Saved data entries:

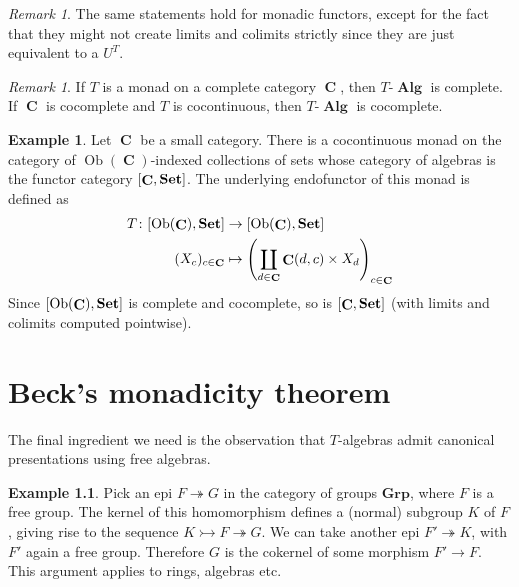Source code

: \documentclass[a4paper,11pt,twoside, openany]{book}
\newcommand{\catname}[1]{{\normalfont\textbf{#1}}}
\DeclareMathOperator{\Alg}{\mathbf{Alg}}
\newcommand{\Set}{\catname{Set}}
\DeclareMathOperator{\C}{\mathbf{C}}
\DeclareMathOperator{\Ob}{Ob}
\theoremstyle{definition}
\theoremstyle{definition}
\newtheorem{exmp}[thm]{Example} %
\theoremstyle{remark}
\newtheorem{rmk}[thm]{Remark}
\begin{document}
	\begin{rmk}
		The same statements hold for monadic functors, except for the fact that they might not create limits and colimits strictly since they are just equivalent to a $U^T$.
	\end{rmk}
	
	\begin{rmk}
		If $T$ is a monad on a complete category $\C$, then $T\mbox{-}\Alg$ is complete. If $\C$ is cocomplete and $T$ is cocontinuous, then $T\mbox{-}\Alg$ is cocomplete.
	\end{rmk}
	
	\begin{exmp}
		Let $\C$ be a small category. There is a cocontinuous monad on the category of $\Ob(\C)$-indexed collections of sets whose category of algebras is the functor category $[\C,\Set]$. The underlying endofunctor of this monad is defined as 
		\begin{align*}
		T\colon[\Ob(\C),\Set]&\to[\Ob(\C),\Set] \\
		(X_c)_{c\in\C}&\mapsto \left(\coprod_{d\in\C}\C(d,c)\times X_d\right)_{c\in\C}
		\end{align*}
		Since $[\Ob(\C),\Set]$ is complete and cocomplete, so is $[\C,\Set]$ (with limits and colimits computed pointwise).
	\end{exmp}
	
	\chapter{Beck’s monadicity theorem}
	The final ingredient we need is the observation that $T$-algebras admit canonical presentations using free algebras.
	
	\begin{exmp}
		Pick an epi $F\twoheadrightarrow G$ in the category of groups $\mathbf{Grp}$, where $F$ is a free group. The kernel of this homomorphism defines a (normal) subgroup $K$ of $F$, giving rise to the sequence $K\rightarrowtail F\twoheadrightarrow G$. We can take another epi $F'\twoheadrightarrow K$, with $F'$ again a free group. Therefore $G$ is the cokernel of some morphism $F'\to F$. This argument applies to rings, algebras etc.
	\end{exmp}
	
\end{document}
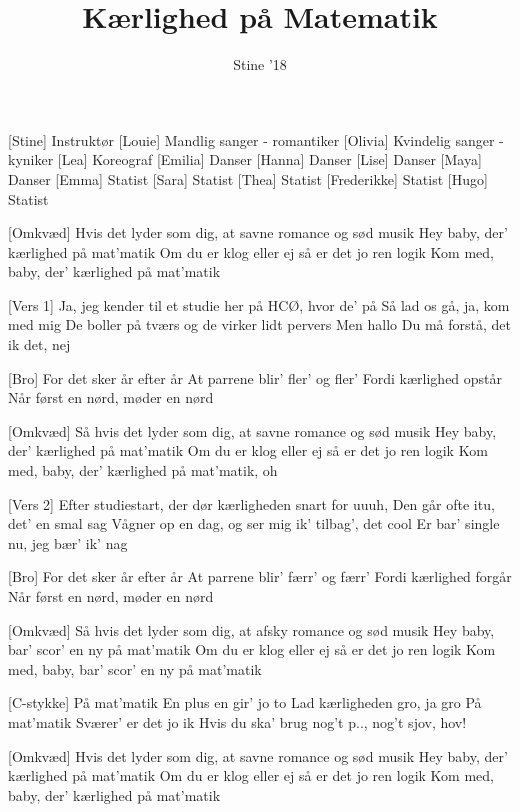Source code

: \documentclass[a4paper,11pt]{article}
\title{Kærlighed på Matematik}
\author{Stine '18}
\begin{document}
\maketitle

\begin{roles}
[Stine] Instruktør
[Louie] Mandlig sanger - romantiker
[Olivia] Kvindelig sanger - kyniker
[Lea] Koreograf
[Emilia] Danser
[Hanna] Danser
[Lise] Danser
[Maya] Danser
[Emma] Statist
[Sara] Statist
[Thea] Statist
[Frederikke] Statist
[Hugo] Statist
\end{roles}

\begin{song}
[Omkvæd] Hvis det lyder som dig, at savne romance og sød musik
Hey baby, der’ kærlighed på mat’matik
Om du er klog eller ej så er det jo ren logik
Kom med, baby, der’ kærlighed på mat’matik

[Vers 1] Ja, jeg kender til et studie her på HCØ, 
hvor de’ på
Så lad os gå, ja, kom med mig
De boller på tværs og de virker lidt pervers
Men hallo
Du må forstå, det ik det, nej

[Bro] For det sker år efter år
At parrene blir’ fler’ og fler’ 
Fordi kærlighed opstår 
Når først en nørd, møder en nørd

[Omkvæd] Så hvis det lyder som dig, at savne romance og sød musik
Hey baby, der’ kærlighed på mat’matik
Om du er klog eller ej så er det jo ren logik
Kom med, baby, der’ kærlighed på mat’matik, oh


[Vers 2] Efter studiestart, der dør kærligheden snart for uuuh, 
Den går ofte itu, det' en smal sag
Vågner op en dag, og ser mig ik' tilbag', det cool
Er bar' single nu, jeg bær' ik' nag

[Bro] For det sker år efter år
At parrene blir’ færr’ og færr’ 
Fordi kærlighed forgår 
Når først en nørd, møder en nørd

[Omkvæd] Så hvis det lyder som dig, at afsky romance og sød musik
Hey baby, bar' scor' en ny på mat’matik
Om du er klog eller ej så er det jo ren logik
Kom med, baby, bar' scor' en ny på mat’matik

[C-stykke] På mat’matik
En plus en gir’ jo to
Lad kærligheden gro, ja gro
 På mat’matik
Sværer' er det jo ik
Hvis du ska' brug nog't p.., nog't sjov, hov!


[Omkvæd] Hvis det lyder som dig, at savne romance og sød musik
Hey baby, der’ kærlighed på mat’matik
Om du er klog eller ej så er det jo ren logik
Kom med, baby, der’ kærlighed på mat’matik

\end{song}
\end{document}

Work required –
Each entry above should be printed again word for word, with any picture dropped.

Result of this task –
Source code

: \documentclass[a4paper,11pt,twoside, openany]{book}
\newcommand{\catname}[1]{{\normalfont\textbf{#1}}}
\DeclareMathOperator{\Alg}{\mathbf{Alg}}
\newcommand{\Set}{\catname{Set}}
\DeclareMathOperator{\C}{\mathbf{C}}
\DeclareMathOperator{\Ob}{Ob}
\theoremstyle{definition}
\theoremstyle{definition}
\newtheorem{exmp}[thm]{Example} %
\theoremstyle{remark}
\newtheorem{rmk}[thm]{Remark}
\begin{document}
	\begin{rmk}
		The same statements hold for monadic functors, except for the fact that they might not create limits and colimits strictly since they are just equivalent to a $U^T$.
	\end{rmk}
	
	\begin{rmk}
		If $T$ is a monad on a complete category $\C$, then $T\mbox{-}\Alg$ is complete. If $\C$ is cocomplete and $T$ is cocontinuous, then $T\mbox{-}\Alg$ is cocomplete.
	\end{rmk}
	
	\begin{exmp}
		Let $\C$ be a small category. There is a cocontinuous monad on the category of $\Ob(\C)$-indexed collections of sets whose category of algebras is the functor category $[\C,\Set]$. The underlying endofunctor of this monad is defined as 
		\begin{align*}
		T\colon[\Ob(\C),\Set]&\to[\Ob(\C),\Set] \\
		(X_c)_{c\in\C}&\mapsto \left(\coprod_{d\in\C}\C(d,c)\times X_d\right)_{c\in\C}
		\end{align*}
		Since $[\Ob(\C),\Set]$ is complete and cocomplete, so is $[\C,\Set]$ (with limits and colimits computed pointwise).
	\end{exmp}
	
	\chapter{Beck’s monadicity theorem}
	The final ingredient we need is the observation that $T$-algebras admit canonical presentations using free algebras.
	
	\begin{exmp}
		Pick an epi $F\twoheadrightarrow G$ in the category of groups $\mathbf{Grp}$, where $F$ is a free group. The kernel of this homomorphism defines a (normal) subgroup $K$ of $F$, giving rise to the sequence $K\rightarrowtail F\twoheadrightarrow G$. We can take another epi $F'\twoheadrightarrow K$, with $F'$ again a free group. Therefore $G$ is the cokernel of some morphism $F'\to F$. This argument applies to rings, algebras etc.
	\end{exmp}
	
\end{document}
Source code

: \documentclass[a4paper,11pt]{article}
\title{Kærlighed på Matematik}
\author{Stine '18}
\begin{document}
\maketitle

\begin{roles}
[Stine] Instruktør
[Louie] Mandlig sanger - romantiker
[Olivia] Kvindelig sanger - kyniker
[Lea] Koreograf
[Emilia] Danser
[Hanna] Danser
[Lise] Danser
[Maya] Danser
[Emma] Statist
[Sara] Statist
[Thea] Statist
[Frederikke] Statist
[Hugo] Statist
\end{roles}

\begin{song}
[Omkvæd] Hvis det lyder som dig, at savne romance og sød musik
Hey baby, der’ kærlighed på mat’matik
Om du er klog eller ej så er det jo ren logik
Kom med, baby, der’ kærlighed på mat’matik

[Vers 1] Ja, jeg kender til et studie her på HCØ, 
hvor de’ på
Så lad os gå, ja, kom med mig
De boller på tværs og de virker lidt pervers
Men hallo
Du må forstå, det ik det, nej

[Bro] For det sker år efter år
At parrene blir’ fler’ og fler’ 
Fordi kærlighed opstår 
Når først en nørd, møder en nørd

[Omkvæd] Så hvis det lyder som dig, at savne romance og sød musik
Hey baby, der’ kærlighed på mat’matik
Om du er klog eller ej så er det jo ren logik
Kom med, baby, der’ kærlighed på mat’matik, oh


[Vers 2] Efter studiestart, der dør kærligheden snart for uuuh, 
Den går ofte itu, det' en smal sag
Vågner op en dag, og ser mig ik' tilbag', det cool
Er bar' single nu, jeg bær' ik' nag

[Bro] For det sker år efter år
At parrene blir’ færr’ og færr’ 
Fordi kærlighed forgår 
Når først en nørd, møder en nørd

[Omkvæd] Så hvis det lyder som dig, at afsky romance og sød musik
Hey baby, bar' scor' en ny på mat’matik
Om du er klog eller ej så er det jo ren logik
Kom med, baby, bar' scor' en ny på mat’matik

[C-stykke] På mat’matik
En plus en gir’ jo to
Lad kærligheden gro, ja gro
 På mat’matik
Sværer' er det jo ik
Hvis du ska' brug nog't p.., nog't sjov, hov!


[Omkvæd] Hvis det lyder som dig, at savne romance og sød musik
Hey baby, der’ kærlighed på mat’matik
Om du er klog eller ej så er det jo ren logik
Kom med, baby, der’ kærlighed på mat’matik

\end{song}
\end{document}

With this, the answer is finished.